::: Entries provided :::

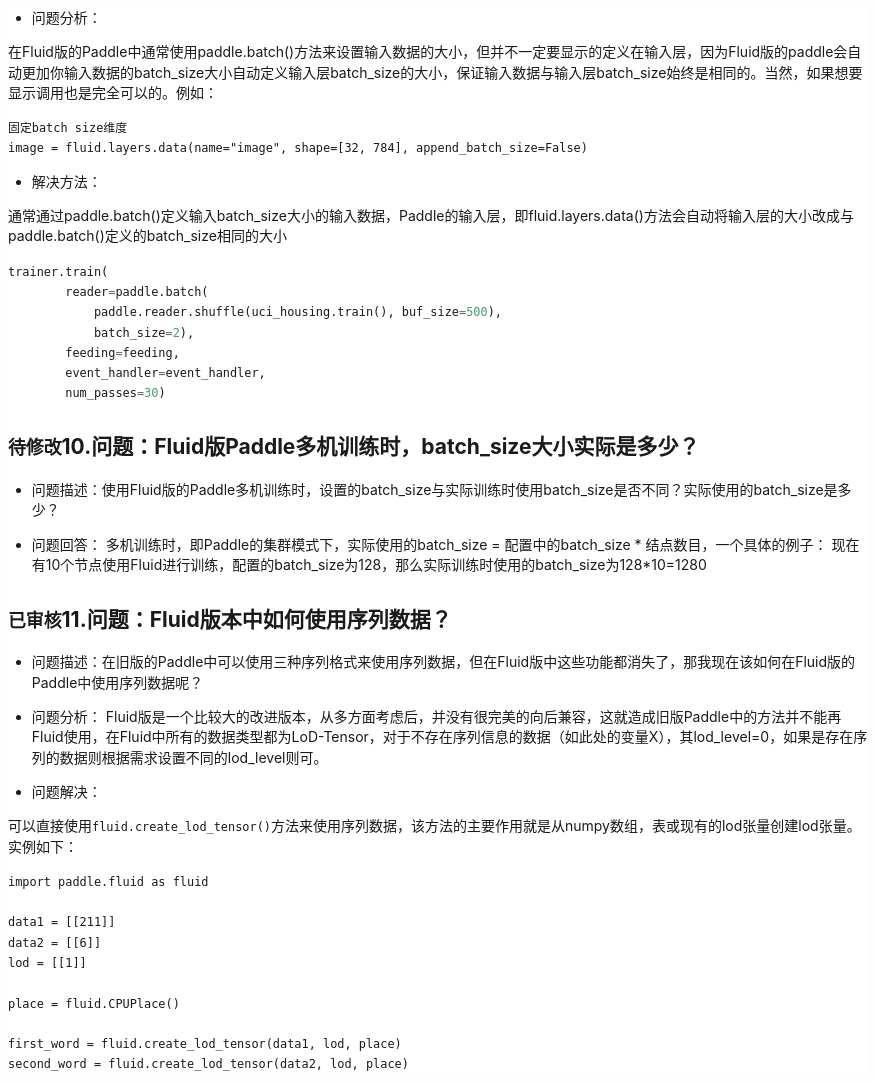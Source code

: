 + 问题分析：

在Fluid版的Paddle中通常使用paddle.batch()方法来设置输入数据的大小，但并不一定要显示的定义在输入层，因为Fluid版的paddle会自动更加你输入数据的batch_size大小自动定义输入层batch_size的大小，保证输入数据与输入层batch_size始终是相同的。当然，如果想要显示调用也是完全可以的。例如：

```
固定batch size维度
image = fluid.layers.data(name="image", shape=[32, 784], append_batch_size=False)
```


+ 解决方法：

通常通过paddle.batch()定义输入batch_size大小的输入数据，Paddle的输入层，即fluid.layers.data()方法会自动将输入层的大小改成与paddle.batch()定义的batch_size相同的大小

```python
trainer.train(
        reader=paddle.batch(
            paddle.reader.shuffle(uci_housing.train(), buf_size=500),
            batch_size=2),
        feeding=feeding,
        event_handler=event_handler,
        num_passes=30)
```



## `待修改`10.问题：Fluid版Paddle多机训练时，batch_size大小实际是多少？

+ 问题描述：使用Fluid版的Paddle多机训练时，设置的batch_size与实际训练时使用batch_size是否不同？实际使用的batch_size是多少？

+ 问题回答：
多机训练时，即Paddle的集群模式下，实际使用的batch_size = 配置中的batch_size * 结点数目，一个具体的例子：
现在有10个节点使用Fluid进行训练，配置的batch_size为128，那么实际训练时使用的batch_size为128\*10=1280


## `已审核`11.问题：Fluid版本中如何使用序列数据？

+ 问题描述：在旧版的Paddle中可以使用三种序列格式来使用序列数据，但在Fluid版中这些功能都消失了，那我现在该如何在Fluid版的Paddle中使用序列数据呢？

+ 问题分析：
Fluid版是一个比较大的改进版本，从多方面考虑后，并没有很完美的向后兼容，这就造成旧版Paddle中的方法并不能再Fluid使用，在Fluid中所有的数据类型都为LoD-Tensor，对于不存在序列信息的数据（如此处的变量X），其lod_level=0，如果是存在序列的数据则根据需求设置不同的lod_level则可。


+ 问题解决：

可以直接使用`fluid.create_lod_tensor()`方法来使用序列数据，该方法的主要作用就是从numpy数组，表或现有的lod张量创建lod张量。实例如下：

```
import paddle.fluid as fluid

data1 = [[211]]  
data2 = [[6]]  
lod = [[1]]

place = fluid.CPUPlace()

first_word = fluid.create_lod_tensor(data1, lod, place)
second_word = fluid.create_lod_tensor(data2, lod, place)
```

:::
::: Entries provided :::

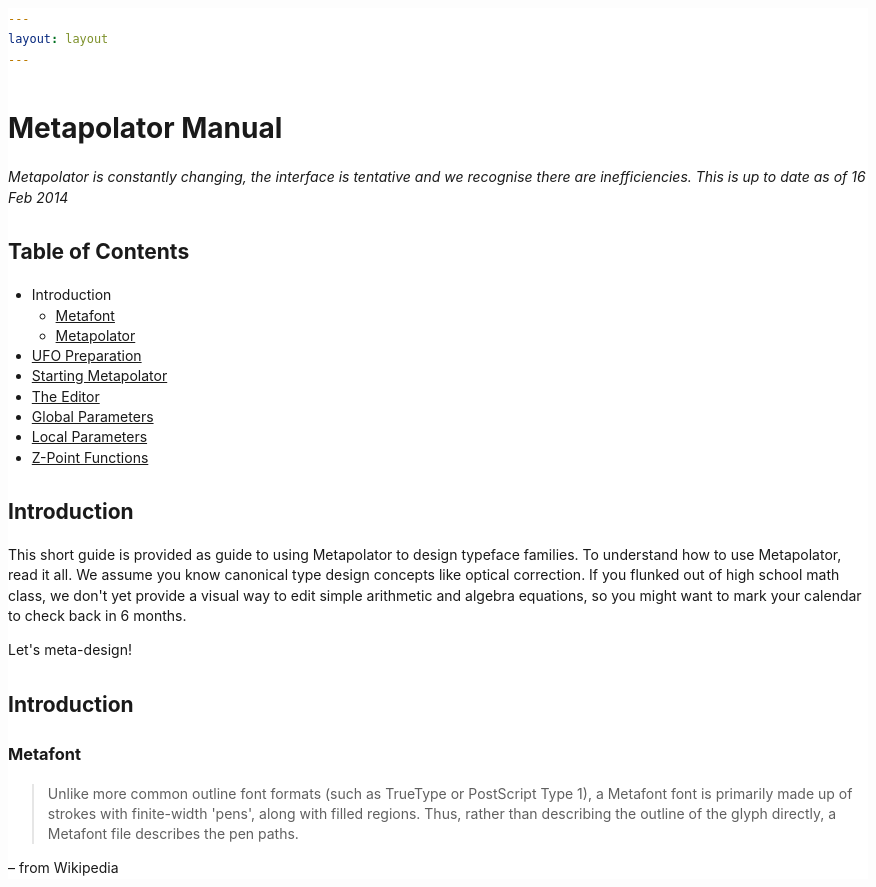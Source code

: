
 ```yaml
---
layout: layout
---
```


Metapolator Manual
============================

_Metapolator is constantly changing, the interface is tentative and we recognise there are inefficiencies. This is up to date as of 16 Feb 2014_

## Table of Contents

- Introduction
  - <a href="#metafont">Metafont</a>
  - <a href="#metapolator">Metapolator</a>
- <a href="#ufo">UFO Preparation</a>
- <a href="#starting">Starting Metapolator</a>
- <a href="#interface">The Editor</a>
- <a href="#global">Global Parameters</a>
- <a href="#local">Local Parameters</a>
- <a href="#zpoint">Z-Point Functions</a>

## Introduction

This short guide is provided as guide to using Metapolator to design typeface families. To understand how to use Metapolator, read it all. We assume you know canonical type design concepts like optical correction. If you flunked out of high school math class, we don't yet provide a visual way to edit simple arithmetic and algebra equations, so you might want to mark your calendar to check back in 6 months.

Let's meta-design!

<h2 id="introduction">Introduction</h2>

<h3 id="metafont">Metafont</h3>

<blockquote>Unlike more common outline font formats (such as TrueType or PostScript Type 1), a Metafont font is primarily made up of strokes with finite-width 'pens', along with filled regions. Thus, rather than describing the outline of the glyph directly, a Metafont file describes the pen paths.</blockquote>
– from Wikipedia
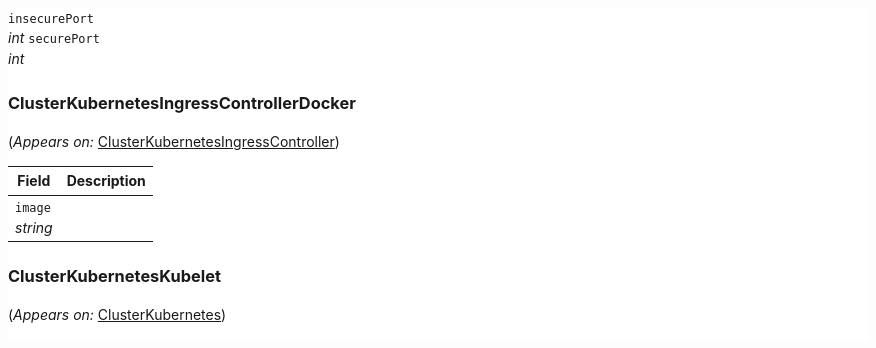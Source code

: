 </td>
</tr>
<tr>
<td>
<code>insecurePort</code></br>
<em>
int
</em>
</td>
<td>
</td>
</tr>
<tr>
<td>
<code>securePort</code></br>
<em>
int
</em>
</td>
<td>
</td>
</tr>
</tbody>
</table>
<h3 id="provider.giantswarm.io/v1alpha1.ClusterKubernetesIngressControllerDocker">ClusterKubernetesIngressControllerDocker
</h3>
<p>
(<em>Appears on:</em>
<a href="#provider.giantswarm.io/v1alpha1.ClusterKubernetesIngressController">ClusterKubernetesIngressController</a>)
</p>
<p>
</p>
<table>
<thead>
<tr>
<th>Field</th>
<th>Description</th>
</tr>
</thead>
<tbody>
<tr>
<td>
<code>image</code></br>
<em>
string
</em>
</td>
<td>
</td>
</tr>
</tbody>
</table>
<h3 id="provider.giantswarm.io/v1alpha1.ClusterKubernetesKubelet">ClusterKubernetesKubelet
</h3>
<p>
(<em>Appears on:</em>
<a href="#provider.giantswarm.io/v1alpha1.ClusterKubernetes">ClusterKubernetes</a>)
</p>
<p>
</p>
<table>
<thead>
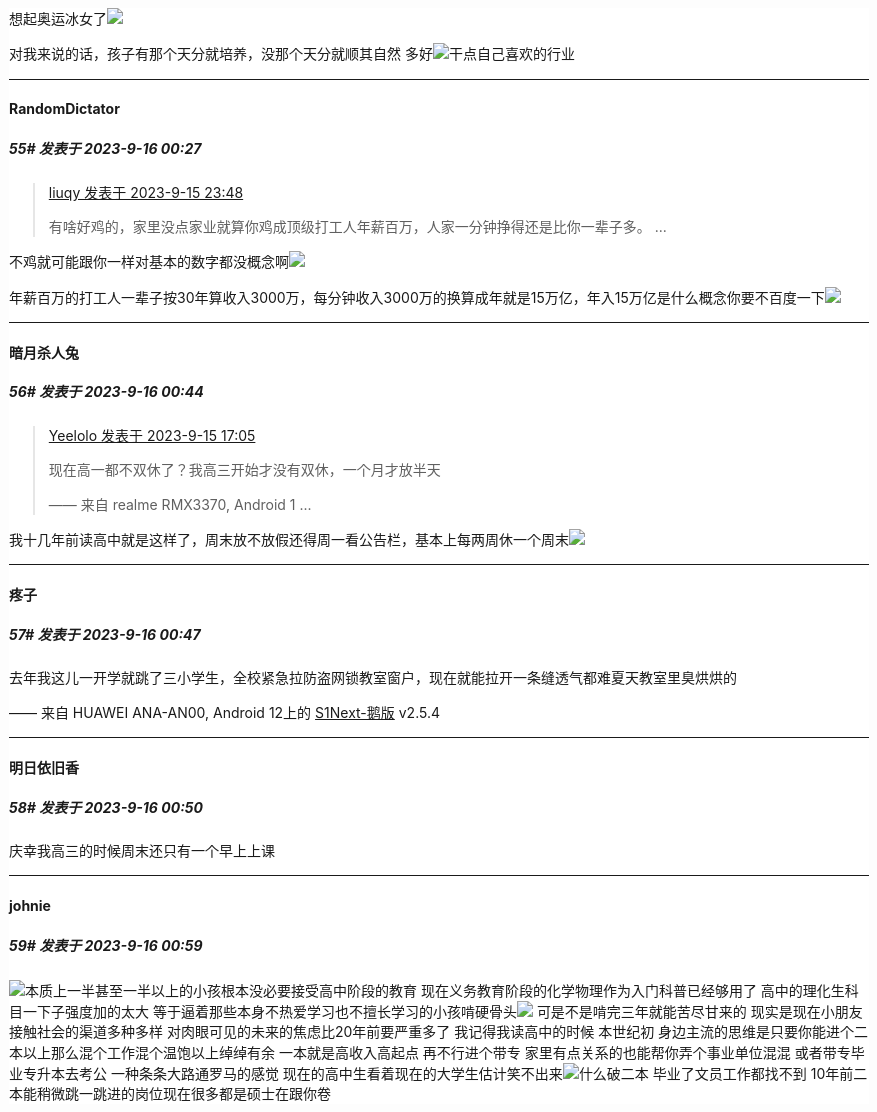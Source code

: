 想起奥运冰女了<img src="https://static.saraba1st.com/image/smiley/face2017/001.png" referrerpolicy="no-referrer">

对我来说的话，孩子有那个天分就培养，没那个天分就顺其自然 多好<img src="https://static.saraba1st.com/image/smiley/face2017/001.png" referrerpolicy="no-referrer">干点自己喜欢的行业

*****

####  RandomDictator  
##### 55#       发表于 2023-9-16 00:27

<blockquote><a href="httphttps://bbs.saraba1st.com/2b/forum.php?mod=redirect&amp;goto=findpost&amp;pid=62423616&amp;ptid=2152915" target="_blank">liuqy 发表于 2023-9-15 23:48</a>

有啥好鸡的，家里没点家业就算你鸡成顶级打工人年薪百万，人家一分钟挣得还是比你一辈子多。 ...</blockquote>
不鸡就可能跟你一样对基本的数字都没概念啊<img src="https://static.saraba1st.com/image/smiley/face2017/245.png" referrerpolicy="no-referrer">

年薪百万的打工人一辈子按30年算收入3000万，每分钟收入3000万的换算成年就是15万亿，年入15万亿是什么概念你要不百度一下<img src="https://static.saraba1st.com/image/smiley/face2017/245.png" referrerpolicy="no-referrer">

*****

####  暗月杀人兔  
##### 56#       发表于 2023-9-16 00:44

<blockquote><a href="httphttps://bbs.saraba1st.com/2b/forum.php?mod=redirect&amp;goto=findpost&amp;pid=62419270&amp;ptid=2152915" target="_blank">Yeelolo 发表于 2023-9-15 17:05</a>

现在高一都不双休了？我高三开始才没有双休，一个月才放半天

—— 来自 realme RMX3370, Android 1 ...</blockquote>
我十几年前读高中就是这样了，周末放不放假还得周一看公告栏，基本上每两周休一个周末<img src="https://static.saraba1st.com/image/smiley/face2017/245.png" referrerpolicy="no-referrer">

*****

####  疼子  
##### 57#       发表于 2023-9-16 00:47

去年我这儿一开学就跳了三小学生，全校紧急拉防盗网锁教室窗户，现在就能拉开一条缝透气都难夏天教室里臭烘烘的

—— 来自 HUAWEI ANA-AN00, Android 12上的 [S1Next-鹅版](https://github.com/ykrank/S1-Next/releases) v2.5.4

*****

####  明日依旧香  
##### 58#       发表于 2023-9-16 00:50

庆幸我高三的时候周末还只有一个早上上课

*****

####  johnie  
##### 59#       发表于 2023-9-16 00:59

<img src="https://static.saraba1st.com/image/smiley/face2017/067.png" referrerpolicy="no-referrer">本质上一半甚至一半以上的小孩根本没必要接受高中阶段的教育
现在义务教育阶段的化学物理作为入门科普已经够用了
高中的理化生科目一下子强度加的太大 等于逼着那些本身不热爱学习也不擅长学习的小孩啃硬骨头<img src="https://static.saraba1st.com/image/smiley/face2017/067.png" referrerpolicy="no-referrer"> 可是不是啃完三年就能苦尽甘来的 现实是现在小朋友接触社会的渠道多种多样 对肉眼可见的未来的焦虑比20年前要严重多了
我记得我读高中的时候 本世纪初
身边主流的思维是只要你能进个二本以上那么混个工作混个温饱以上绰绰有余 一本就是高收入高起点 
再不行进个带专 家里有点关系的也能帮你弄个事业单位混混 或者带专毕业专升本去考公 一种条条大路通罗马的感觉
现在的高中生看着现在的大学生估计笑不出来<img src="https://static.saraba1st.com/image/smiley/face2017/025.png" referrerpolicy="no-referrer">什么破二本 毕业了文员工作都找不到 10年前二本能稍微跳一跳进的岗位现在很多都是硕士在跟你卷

:::
::: Entries provided :::

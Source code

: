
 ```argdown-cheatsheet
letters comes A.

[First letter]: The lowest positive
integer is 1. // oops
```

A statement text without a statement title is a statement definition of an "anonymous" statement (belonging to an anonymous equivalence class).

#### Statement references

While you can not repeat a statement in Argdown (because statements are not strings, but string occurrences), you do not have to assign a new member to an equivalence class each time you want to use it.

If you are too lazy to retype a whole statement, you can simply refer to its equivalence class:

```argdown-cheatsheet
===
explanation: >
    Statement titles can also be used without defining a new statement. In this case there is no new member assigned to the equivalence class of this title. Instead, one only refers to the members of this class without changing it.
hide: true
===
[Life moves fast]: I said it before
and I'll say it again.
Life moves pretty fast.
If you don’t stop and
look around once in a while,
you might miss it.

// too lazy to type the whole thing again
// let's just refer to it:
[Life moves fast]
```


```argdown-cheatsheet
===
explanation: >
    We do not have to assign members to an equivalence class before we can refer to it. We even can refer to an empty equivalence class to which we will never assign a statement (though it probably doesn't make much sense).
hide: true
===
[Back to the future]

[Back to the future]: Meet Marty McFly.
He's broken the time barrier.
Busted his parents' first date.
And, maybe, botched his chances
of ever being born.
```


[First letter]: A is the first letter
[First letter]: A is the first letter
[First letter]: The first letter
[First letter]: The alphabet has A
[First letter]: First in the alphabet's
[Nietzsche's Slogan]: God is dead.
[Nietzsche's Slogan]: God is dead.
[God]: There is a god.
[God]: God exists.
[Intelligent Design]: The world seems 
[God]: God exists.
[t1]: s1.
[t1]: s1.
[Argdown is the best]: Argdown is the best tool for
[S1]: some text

:::

Aim of the exercise -> What lines above contain the string "moves"? Copy all of them.

Solution to this exercise ->
[Life moves fast]: I said it before
Life moves pretty fast.
[Life moves fast]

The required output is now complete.